REPUBLIKA.CO.ID, JAKARTA — Menyambut hari Bhakti Adhyaksa ke 62, yang jatuh pada 22 Juli 2022, pengamat hukum Universitas Indonesia (UI), Eva Achjani Zulfa, melihat cukup banyak pergerakan yang dilakukan Kejaksaan pada masa sekarang.
“Pergerakan institusi Kejaksaan, pada era Jaksa Agung yang sekarang, mulai kelihatan,” kata Eva, Rabu (20/7/2022).
Kejaksaan tidak lagi hanya seperti tukang pos, yang hanya mengantar berkas perkara dari polisi ke pengadilan. Dikatannya, sebelumnya Kejaksaan ini terhimpit di antara lembaga kepolisian dan pengadilan, seolah hanya menjadi tempat transit perkara.
“Polisi yang melakukan penyidikan lalu Kejaksaan yang mengirimnya ke pengadilan. Seolah Kejaksaan perannya hanya tukang pos, mengirim berkas polisi ke pengadilan,” kata Eva.
Saat ini, ungkap Eva, Kejaksaan Agung mulai mengambil langkah lebih aktif. Misalnya aturan kalau perkara P19 tidak boleh duakali. Jika lebih duakali maka kasus diambil alih Kejaksaan.
“Rumah restoratif juga dibangun luar biasa di banyak tempat yang merupakan gagasan dari Jaksa Agung,” papar dosen senior ini. Langkah-langkah Ini, lanjut Eva sangat baik dan positif.
Meski sudah melakukan terobosan, Eva melihat seharusnya perubahan untuk makin mengintegrasikan kinerja lembaga hukum, maupun peningkatan kinerja Kejaksaan, dilakukan melalui perubahan di KUHAP.
Eva memaparkan, kewenangan Kejaksaan yang ada di KUHAP dan peraturan perundang-undangan yang lain, belum menjadikan Kejaksaan ini sebagai ujung tombak.
Dicontohkannya, dalam KUHAP disebutkan penyidik itu adalah penyidik Polri dan PPNS, karena itu ujung tombak bekerjanya sistem peradilan pidana. Sementara Kejaksaan hanya penyidik untuk kejahatan-kejahatan yang sifatnya khusus.
“Dengan posisi seperti itu (sesuai ketentuan di KUHAP), kebijakan-kebijakan yang diambil alih Jaksa Agung saat ini, seperti P19 tidak boleh duakali, membangun rumah restoratif di banyak daerah, bisa efektif?. Saya ingin mengatakan berlawanan dengan kebijakan atau politik hukum yang rujukannya adalah KUHAP,” papar pakar ilmu pidana ini.

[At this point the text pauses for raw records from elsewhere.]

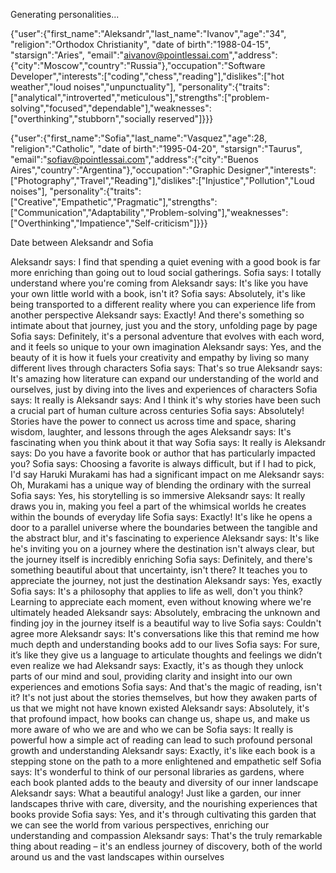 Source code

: Generating personalities...

{"user":{"first_name":"Aleksandr","last_name":"Ivanov","age":"34", "religion":"Orthodox Christianity", "date of birth":"1988-04-15", "starsign":"Aries", "email":"aivanov@pointlessai.com","address":{"city":"Moscow","country":"Russia"},"occupation":"Software Developer","interests":["coding","chess","reading"],"dislikes":["hot weather","loud noises","unpunctuality"], "personality":{"traits":["analytical","introverted","meticulous"],"strengths":["problem-solving","focused","dependable"],"weaknesses":["overthinking","stubborn","socially reserved"]}}}

{"user":{"first_name":"Sofia","last_name":"Vasquez","age":28, "religion":"Catholic", "date of birth":"1995-04-20", "starsign":"Taurus", "email":"sofiav@pointlessai.com","address":{"city":"Buenos Aires","country":"Argentina"},"occupation":"Graphic Designer","interests":["Photography","Travel","Reading"],"dislikes":["Injustice","Pollution","Loud noises"], "personality":{"traits":["Creative","Empathetic","Pragmatic"],"strengths":["Communication","Adaptability","Problem-solving"],"weaknesses":["Overthinking","Impatience","Self-criticism"]}}}

Date between Aleksandr and Sofia

Aleksandr says: I find that spending a quiet evening with a good book is far more enriching than going out to loud social gatherings.
Sofia says: I totally understand where you're coming from
Aleksandr says: It's like you have your own little world with a book, isn't it?
Sofia says: Absolutely, it's like being transported to a different reality where you can experience life from another perspective
Aleksandr says: Exactly! And there's something so intimate about that journey, just you and the story, unfolding page by page
Sofia says: Definitely, it's a personal adventure that evolves with each word, and it feels so unique to your own imagination
Aleksandr says: Yes, and the beauty of it is how it fuels your creativity and empathy by living so many different lives through characters
Sofia says: That's so true
Aleksandr says: It's amazing how literature can expand our understanding of the world and ourselves, just by diving into the lives and experiences of characters
Sofia says: It really is
Aleksandr says: And I think it's why stories have been such a crucial part of human culture across centuries
Sofia says: Absolutely! Stories have the power to connect us across time and space, sharing wisdom, laughter, and lessons through the ages
Aleksandr says: It's fascinating when you think about it that way
Sofia says: It really is
Aleksandr says: Do you have a favorite book or author that has particularly impacted you?
Sofia says: Choosing a favorite is always difficult, but if I had to pick, I'd say Haruki Murakami has had a significant impact on me
Aleksandr says: Oh, Murakami has a unique way of blending the ordinary with the surreal
Sofia says: Yes, his storytelling is so immersive
Aleksandr says: It really draws you in, making you feel a part of the whimsical worlds he creates within the bounds of everyday life
Sofia says: Exactly! It's like he opens a door to a parallel universe where the boundaries between the tangible and the abstract blur, and it's fascinating to experience
Aleksandr says: It's like he's inviting you on a journey where the destination isn't always clear, but the journey itself is incredibly enriching
Sofia says: Definitely, and there's something beautiful about that uncertainty, isn't there? It teaches you to appreciate the journey, not just the destination
Aleksandr says: Yes, exactly
Sofia says: It's a philosophy that applies to life as well, don't you think? Learning to appreciate each moment, even without knowing where we're ultimately headed
Aleksandr says: Absolutely, embracing the unknown and finding joy in the journey itself is a beautiful way to live
Sofia says: Couldn't agree more
Aleksandr says: It's conversations like this that remind me how much depth and understanding books add to our lives
Sofia says: For sure, it’s like they give us a language to articulate thoughts and feelings we didn’t even realize we had
Aleksandr says: Exactly, it's as though they unlock parts of our mind and soul, providing clarity and insight into our own experiences and emotions
Sofia says: And that's the magic of reading, isn't it? It's not just about the stories themselves, but how they awaken parts of us that we might not have known existed
Aleksandr says: Absolutely, it's that profound impact, how books can change us, shape us, and make us more aware of who we are and who we can be
Sofia says: It really is powerful how a simple act of reading can lead to such profound personal growth and understanding
Aleksandr says: Exactly, it's like each book is a stepping stone on the path to a more enlightened and empathetic self
Sofia says: It's wonderful to think of our personal libraries as gardens, where each book planted adds to the beauty and diversity of our inner landscape
Aleksandr says: What a beautiful analogy! Just like a garden, our inner landscapes thrive with care, diversity, and the nourishing experiences that books provide
Sofia says: Yes, and it's through cultivating this garden that we can see the world from various perspectives, enriching our understanding and compassion
Aleksandr says: That's the truly remarkable thing about reading – it's an endless journey of discovery, both of the world around us and the vast landscapes within ourselves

Menurut Eva, kebijakan ini memang bisa membuat rivalitas antara polisi dan kejaksaan. Sekalipun, lanjut dia, rivalitas ini juga bisa baik karena mendorong persaingan untuk bekerja lebih baik. “Tapi bisa juga ada rivalitas yang tidak sehat. Itu yang tidak kita inginkan,” kata Eva.
Idealnya, menurut Eva, Jaksa seharusnya punya kewenangan dominis litis (pengendali perkara). “Hanya saja peran dominis litis ini dikurangi dalam KUHAP kita. Seharusnya jaksa sebagai dominis litis posisinya dalam proses penyelidikan-penyidikan itu sebagai supervisor,” ungkap Eva.
Eva mengatakan harus ada perubahan-perubahan ini harus dilakukan di KUHAP. Dijelaskannya, sudah terlalu banyak surat kesepakatan bersama antara Kejaksaan Agung, Mabes Polri. Mahkamah Agung. “Hal-hal seperti itu harusnya diintegrasikan di KUHAP,” kata Eva.